El trabajo se ha convertido en un bien tan escaso que, para los pesimistas, el pleno empleo es un ejercicio académico de los manuales de macroeconomía, sino una curiosidad de historia económica. Aunque bien es cierto que en la dos últimas décadas los distintos Gobiernos están realizando reformas para cambiar esta percepción, además de incluir medidas (como el control de presencia de los trabajadores) que ayuden tanto a trabajadores como empresas a ser más productivos en sus puestos de trabajo.

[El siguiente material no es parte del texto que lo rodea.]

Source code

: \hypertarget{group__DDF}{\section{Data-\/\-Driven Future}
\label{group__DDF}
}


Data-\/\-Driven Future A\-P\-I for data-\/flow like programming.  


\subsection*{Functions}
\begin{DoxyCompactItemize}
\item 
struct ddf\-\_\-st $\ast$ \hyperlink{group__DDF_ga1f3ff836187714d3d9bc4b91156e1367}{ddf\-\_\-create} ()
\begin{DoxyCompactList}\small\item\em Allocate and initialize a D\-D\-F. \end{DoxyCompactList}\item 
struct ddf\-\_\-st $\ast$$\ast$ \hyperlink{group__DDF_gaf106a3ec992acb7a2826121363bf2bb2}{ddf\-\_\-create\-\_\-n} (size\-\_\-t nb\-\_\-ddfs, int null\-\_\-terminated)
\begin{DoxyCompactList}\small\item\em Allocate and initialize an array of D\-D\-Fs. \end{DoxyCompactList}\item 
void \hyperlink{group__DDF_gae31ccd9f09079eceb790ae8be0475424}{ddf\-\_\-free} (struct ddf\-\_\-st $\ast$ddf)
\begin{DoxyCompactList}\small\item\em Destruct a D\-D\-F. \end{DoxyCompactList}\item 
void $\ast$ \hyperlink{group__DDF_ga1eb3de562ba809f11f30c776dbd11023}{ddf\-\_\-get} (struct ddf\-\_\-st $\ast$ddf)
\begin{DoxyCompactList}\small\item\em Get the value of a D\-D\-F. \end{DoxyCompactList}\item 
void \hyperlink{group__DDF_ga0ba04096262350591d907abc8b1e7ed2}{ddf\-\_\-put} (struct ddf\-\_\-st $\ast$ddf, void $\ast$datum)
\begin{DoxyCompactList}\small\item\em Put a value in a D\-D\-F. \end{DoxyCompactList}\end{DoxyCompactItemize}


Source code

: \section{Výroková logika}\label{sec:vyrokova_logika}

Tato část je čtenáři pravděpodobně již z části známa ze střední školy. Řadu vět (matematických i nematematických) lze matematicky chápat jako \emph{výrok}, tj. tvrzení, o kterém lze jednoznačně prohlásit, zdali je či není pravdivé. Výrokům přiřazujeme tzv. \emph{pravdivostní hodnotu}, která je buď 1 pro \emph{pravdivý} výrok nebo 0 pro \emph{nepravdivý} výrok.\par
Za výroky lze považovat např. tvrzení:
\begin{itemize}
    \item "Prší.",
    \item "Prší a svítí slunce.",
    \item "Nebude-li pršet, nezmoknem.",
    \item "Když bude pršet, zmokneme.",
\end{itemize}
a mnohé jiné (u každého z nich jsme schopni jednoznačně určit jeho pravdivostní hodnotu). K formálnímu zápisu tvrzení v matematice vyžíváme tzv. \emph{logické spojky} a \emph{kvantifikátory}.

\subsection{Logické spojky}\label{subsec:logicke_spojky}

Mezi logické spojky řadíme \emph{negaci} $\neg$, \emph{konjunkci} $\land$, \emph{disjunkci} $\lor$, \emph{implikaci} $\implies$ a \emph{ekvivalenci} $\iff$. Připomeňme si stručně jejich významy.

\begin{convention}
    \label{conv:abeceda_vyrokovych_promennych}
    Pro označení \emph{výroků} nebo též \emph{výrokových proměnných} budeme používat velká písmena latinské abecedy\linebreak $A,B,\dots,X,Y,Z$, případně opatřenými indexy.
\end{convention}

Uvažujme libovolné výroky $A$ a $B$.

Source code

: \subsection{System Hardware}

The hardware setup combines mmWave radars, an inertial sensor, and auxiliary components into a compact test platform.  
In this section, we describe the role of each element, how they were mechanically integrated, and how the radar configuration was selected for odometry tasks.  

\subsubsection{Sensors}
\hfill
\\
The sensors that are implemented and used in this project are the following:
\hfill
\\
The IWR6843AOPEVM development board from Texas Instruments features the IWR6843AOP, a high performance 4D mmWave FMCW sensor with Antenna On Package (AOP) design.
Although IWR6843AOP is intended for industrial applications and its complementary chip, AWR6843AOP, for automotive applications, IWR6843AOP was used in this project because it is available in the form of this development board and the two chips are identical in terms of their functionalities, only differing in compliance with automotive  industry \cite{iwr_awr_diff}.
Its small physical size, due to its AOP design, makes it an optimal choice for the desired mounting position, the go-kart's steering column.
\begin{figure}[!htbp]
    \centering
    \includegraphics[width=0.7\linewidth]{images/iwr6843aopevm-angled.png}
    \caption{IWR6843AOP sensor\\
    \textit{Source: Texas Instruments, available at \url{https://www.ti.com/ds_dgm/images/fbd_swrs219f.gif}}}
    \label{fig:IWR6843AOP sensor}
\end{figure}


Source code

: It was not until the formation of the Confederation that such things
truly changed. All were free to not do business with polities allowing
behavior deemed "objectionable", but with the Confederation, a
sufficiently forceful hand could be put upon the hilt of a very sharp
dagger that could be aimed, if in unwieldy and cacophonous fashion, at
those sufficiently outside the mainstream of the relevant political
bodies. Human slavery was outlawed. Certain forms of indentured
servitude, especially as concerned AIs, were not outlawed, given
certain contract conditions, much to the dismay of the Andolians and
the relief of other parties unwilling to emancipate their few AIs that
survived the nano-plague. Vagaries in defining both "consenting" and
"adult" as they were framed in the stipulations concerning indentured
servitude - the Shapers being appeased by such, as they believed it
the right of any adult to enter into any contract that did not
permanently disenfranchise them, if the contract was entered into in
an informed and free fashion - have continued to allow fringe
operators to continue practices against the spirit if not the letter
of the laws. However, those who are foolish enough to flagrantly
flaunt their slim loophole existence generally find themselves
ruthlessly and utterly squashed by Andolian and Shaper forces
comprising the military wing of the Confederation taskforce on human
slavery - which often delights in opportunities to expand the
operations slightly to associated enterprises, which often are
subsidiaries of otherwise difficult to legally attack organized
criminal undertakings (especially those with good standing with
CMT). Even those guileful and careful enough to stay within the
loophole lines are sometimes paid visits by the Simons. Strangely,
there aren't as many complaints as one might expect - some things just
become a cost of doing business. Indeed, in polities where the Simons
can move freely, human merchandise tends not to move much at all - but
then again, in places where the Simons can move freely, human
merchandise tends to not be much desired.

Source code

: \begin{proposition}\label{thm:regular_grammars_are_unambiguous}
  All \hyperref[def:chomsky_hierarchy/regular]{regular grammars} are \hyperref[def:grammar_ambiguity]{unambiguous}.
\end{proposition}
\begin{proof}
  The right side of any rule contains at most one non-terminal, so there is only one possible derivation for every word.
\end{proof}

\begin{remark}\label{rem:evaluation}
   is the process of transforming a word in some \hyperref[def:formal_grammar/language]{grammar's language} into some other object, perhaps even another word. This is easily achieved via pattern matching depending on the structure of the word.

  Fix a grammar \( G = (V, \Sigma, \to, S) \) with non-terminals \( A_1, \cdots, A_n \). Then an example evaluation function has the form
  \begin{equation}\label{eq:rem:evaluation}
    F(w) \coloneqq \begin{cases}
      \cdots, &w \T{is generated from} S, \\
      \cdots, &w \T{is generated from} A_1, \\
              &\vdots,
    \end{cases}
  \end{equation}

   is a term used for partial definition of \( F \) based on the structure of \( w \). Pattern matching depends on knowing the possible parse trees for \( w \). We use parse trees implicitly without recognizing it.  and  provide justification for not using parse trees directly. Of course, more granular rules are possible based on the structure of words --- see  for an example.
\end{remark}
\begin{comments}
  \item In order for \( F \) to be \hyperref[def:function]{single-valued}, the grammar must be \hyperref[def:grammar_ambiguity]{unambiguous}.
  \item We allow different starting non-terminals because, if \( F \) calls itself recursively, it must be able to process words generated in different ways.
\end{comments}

Por otro lado, se mantiene, de forma implícita, que el derecho al trabajo de los ciudadanos (Constitución, art. 35) es una utopía programática que los países europeos vivieron una vez y no más. Es la posición cómoda de pereza mental ante una realidad que siempre sufren otros. El parado es una estadística, no un sujeto social y políticamente articulado.
Para empezar, nadie quiere reconocer la verdad que muchos expertos saben y los más intuyen: ni el crecimiento económico por sí solo, ni estimulado o desbloqueado mediante los instrumentos convencionales de la política económica o las llamadas “reformas estructurales”, solucionarán el problema.
Y no lo harán porque éste es producto de una mutación histórica todavía no asimilada. El progreso tecnológico en las últimas dos décadas y el aumento de la productividad que genera son de tal naturaleza que la creación de riqueza en los países industriales, los bienes y servicios que la sociedad demanda, precisa cada vez de menos tiempo de trabajo.
En España hoy todavía tenemos similar número de ocupados que hace 20 años, pero el doble de PIB. Como dice el economista francés Guy Aznar, “lo que disminuye no es la tarta, sino el tiempo preciso para elaborarla”. Esto, que es la enjundia del progreso, es innegable históricamente: el avance tecnológico ha ahorrado trabajo espectacularmente en la agricultura, lo está haciendo en la industrial y muchos servicios, incluida la Administración, van por el mismo camino.
Según el profesor Emilio Fontela, hace un siglo un trabajador solía pasar 3.000 horas al año trabajando (y el 60 % de su tiempo de vida); hoy en Europa el promedio es de 1.700 horas (el 30% de la vida).
En los últimos veinte años este proceso histórico se ha acelerado con la irrupción de las nuevas tecnologías. Ya no es el factor trabajo el que produce ayudado por la máquina, sino ésta, la que previamente programada, actúa con casi total autonomía.
Es un cambio tan profundo de la naturaleza del trabajo y de su organización social, que la ecuación demanda crecimiento de la producción-empleo queda “trastocada”. A esto se une la vertiginosa apertura hacia la globalización de los mercados, que constriñe el margen de maniobra con el imperativo de la competitividad, y muy especialmente en las sociedades avanzadas con mayores costes laborales y nivel de vida.
Estarnos atenazados entre la mejora de la productividad (que ahorra tiempo y trabajo) y la necesidad de competir (que exige reducir costes), entre el progreso tecnológico imparable y la globalización irrevocable. Competimos para tener trabajo, y ahorramos trabajo y costes laborales —a la postre empleo— para poder competir. No somos capaces de generar nuevos empleos competitivos al mismo ritmo que la tecnología los ahorra, desde dentro, y los nuevos competidores internacionales lo destruyen, desde fuera.